## Work order
Reproduce word for word the line holding "In windows it" and all lines after it in the data, through the end, leaving out pictures.

## Saved data entries
_ _ _
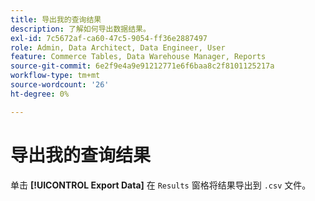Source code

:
 ```yaml
---
title: 导出我的查询结果
description: 了解如何导出数据结果。
exl-id: 7c5672af-ca60-47c5-9054-ff36e2887497
role: Admin, Data Architect, Data Engineer, User
feature: Commerce Tables, Data Warehouse Manager, Reports
source-git-commit: 6e2f9e4a9e91212771e6f6baa8c2f8101125217a
workflow-type: tm+mt
source-wordcount: '26'
ht-degree: 0%

---
```


# 导出我的查询结果

单击 **[!UICONTROL Export Data]** 在 `Results` 窗格将结果导出到 `.csv` 文件。
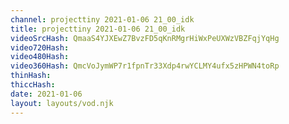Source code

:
 ```yaml
---
channel: projecttiny 2021-01-06 21_00_idk
title: projecttiny 2021-01-06 21_00_idk
videoSrcHash: QmaaS4YJXEwZ7BvzFD5qKnRMgrHiWxPeUXWzVBZFqjYqHg
video720Hash: 
video480Hash: 
video360Hash: QmcVoJymWP7r1fpnTr33Xdp4rwYCLMY4ufx5zHPWN4toRp
thinHash: 
thiccHash: 
date: 2021-01-06
layout: layouts/vod.njk
---
```

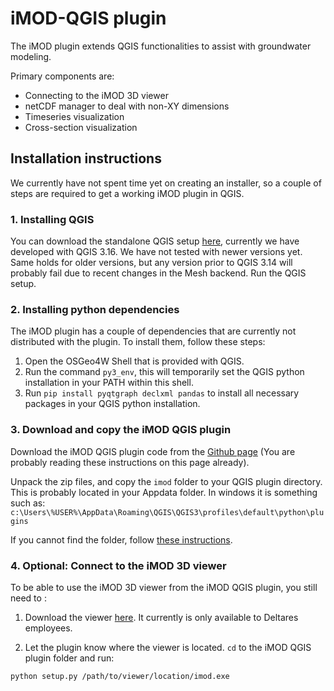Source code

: # iMOD-QGIS plugin

The iMOD plugin extends QGIS functionalities to assist with groundwater modeling.

Primary components are:

* Connecting to the iMOD 3D viewer
* netCDF manager to deal with non-XY dimensions
* Timeseries visualization
* Cross-section visualization 

## Installation instructions
We currently have not spent time yet on creating an installer, 
so a couple of steps are required to get a working iMOD plugin in QGIS.

### 1. Installing QGIS
You can download the standalone QGIS setup 
[here](https://qgis.org/en/site/forusers/download.html#),
currently we have developed with QGIS 3.16. 
We have not tested with newer versions yet. 
Same holds for older versions, 
but any version prior to QGIS 3.14 will probably fail 
due to recent changes in the Mesh backend.
Run the QGIS setup.

### 2. Installing python dependencies
The iMOD plugin has a couple of dependencies that are currently not
distributed with the plugin.
To install them, follow these steps: 
1. Open the OSGeo4W Shell that is provided with QGIS.
2. Run the command `py3_env`, this will temporarily set the QGIS python installation in your PATH within this shell.
3. Run `pip install pyqtgraph declxml pandas` to install all necessary packages in your QGIS python installation.

[comment]: # (Is this a complete list of all the packages required???)

### 3. Download and copy the iMOD QGIS plugin
Download the iMOD QGIS plugin code from the [Github page](https://github.com/Deltares/imod-qgis) 
(You are probably reading these instructions on this page already).

Unpack the zip files, and copy the `imod` folder to your QGIS plugin directory. 
This is probably located in your Appdata folder.
In windows it is something such as:
`c:\Users\%USER%\AppData\Roaming\QGIS\QGIS3\profiles\default\python\plugins`

If you cannot find the folder, follow [these instructions](https://gis.stackexchange.com/a/274312). 

### 4. Optional: Connect to the iMOD 3D viewer
To be able to use the iMOD 3D viewer from the iMOD QGIS plugin, 
you still need to :

1. Download the viewer [here](https://dpcbuild.deltares.nl/project/iMOD6_IModGui?mode=builds). It currently is only available to Deltares employees. 

2. Let the plugin know where the viewer is located. `cd` to the iMOD QGIS plugin folder and run: 

```python setup.py /path/to/viewer/location/imod.exe```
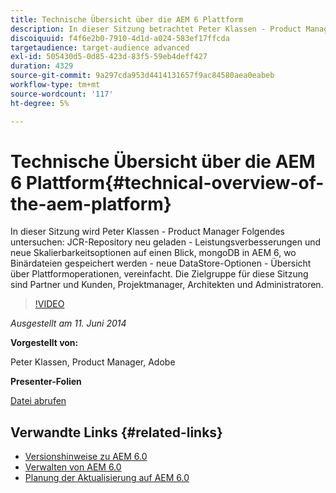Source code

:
 ```yaml
---
title: Technische Übersicht über die AEM 6 Plattform
description: In dieser Sitzung betrachtet Peter Klassen - Product Manager das neu geladene JCR-Repository, Leistungsverbesserungen und neue Skalierbarkeitsoptionen.
discoiquuid: f4f6e2b0-7910-4d1d-a024-583ef17ffcda
targetaudience: target-audience advanced
exl-id: 505430d5-0d85-423d-83f5-59eb4deff427
duration: 4329
source-git-commit: 9a297cda953d4414131657f9ac84580aea0eabeb
workflow-type: tm+mt
source-wordcount: '117'
ht-degree: 5%

---
```


# Technische Übersicht über die AEM 6 Plattform{#technical-overview-of-the-aem-platform}

In dieser Sitzung wird Peter Klassen - Product Manager Folgendes untersuchen: JCR-Repository neu geladen - Leistungsverbesserungen und neue Skalierbarkeitsoptionen auf einen Blick, mongoDB in AEM 6, wo Binärdateien gespeichert werden - neue DataStore-Optionen - Übersicht über Plattformoperationen, vereinfacht. Die Zielgruppe für diese Sitzung sind Partner und Kunden, Projektmanager, Architekten und Administratoren.

>[!VIDEO](https://video.tv.adobe.com/v/19517/?quality=9)

*Ausgestellt am 11. Juni 2014*

**Vorgestellt von:**

Peter Klassen, Product Manager, Adobe

**Presenter-Folien**

[Datei abrufen](assets/aem6-platform-whatsnew.pdf)

## Verwandte Links {#related-links}

* [Versionshinweise zu AEM 6.0](https://docs.adobe.com/content/docs/en/aem/6-0/release-notes.html)
* [Verwalten von AEM 6.0](https://docs.adobe.com/docs/en/aem/6-0/manage.html)
* [Planung der Aktualisierung auf AEM 6.0](https://docs.adobe.com/content/docs/en/aem/6-0/deploy/upgrade/planning.html)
_ _ _
## Output below
In windows it is something such as:
`c:\Users\%USER%\AppData\Roaming\QGIS\QGIS3\profiles\default\python\plugins`

If you cannot find the folder, follow [these instructions](https://gis.stackexchange.com/a/274312). 

### 4. Optional: Connect to the iMOD 3D viewer
To be able to use the iMOD 3D viewer from the iMOD QGIS plugin, 
you still need to :

1. Download the viewer [here](https://dpcbuild.deltares.nl/project/iMOD6_IModGui?mode=builds). It currently is only available to Deltares employees. 

2. Let the plugin know where the viewer is located. `cd` to the iMOD QGIS plugin folder and run: 

```python setup.py /path/to/viewer/location/imod.exe```
Source code

:
 ```yaml
---
title: Technische Übersicht über die AEM 6 Plattform
description: In dieser Sitzung betrachtet Peter Klassen - Product Manager das neu geladene JCR-Repository, Leistungsverbesserungen und neue Skalierbarkeitsoptionen.
discoiquuid: f4f6e2b0-7910-4d1d-a024-583ef17ffcda
targetaudience: target-audience advanced
exl-id: 505430d5-0d85-423d-83f5-59eb4deff427
duration: 4329
source-git-commit: 9a297cda953d4414131657f9ac84580aea0eabeb
workflow-type: tm+mt
source-wordcount: '117'
ht-degree: 5%

---
```


# Technische Übersicht über die AEM 6 Plattform{#technical-overview-of-the-aem-platform}

In dieser Sitzung wird Peter Klassen - Product Manager Folgendes untersuchen: JCR-Repository neu geladen - Leistungsverbesserungen und neue Skalierbarkeitsoptionen auf einen Blick, mongoDB in AEM 6, wo Binärdateien gespeichert werden - neue DataStore-Optionen - Übersicht über Plattformoperationen, vereinfacht. Die Zielgruppe für diese Sitzung sind Partner und Kunden, Projektmanager, Architekten und Administratoren.

>[!VIDEO](https://video.tv.adobe.com/v/19517/?quality=9)

*Ausgestellt am 11. Juni 2014*

**Vorgestellt von:**

Peter Klassen, Product Manager, Adobe

**Presenter-Folien**

[Datei abrufen](assets/aem6-platform-whatsnew.pdf)

## Verwandte Links {#related-links}

* [Versionshinweise zu AEM 6.0](https://docs.adobe.com/content/docs/en/aem/6-0/release-notes.html)
* [Verwalten von AEM 6.0](https://docs.adobe.com/docs/en/aem/6-0/manage.html)
* [Planung der Aktualisierung auf AEM 6.0](https://docs.adobe.com/content/docs/en/aem/6-0/deploy/upgrade/planning.html)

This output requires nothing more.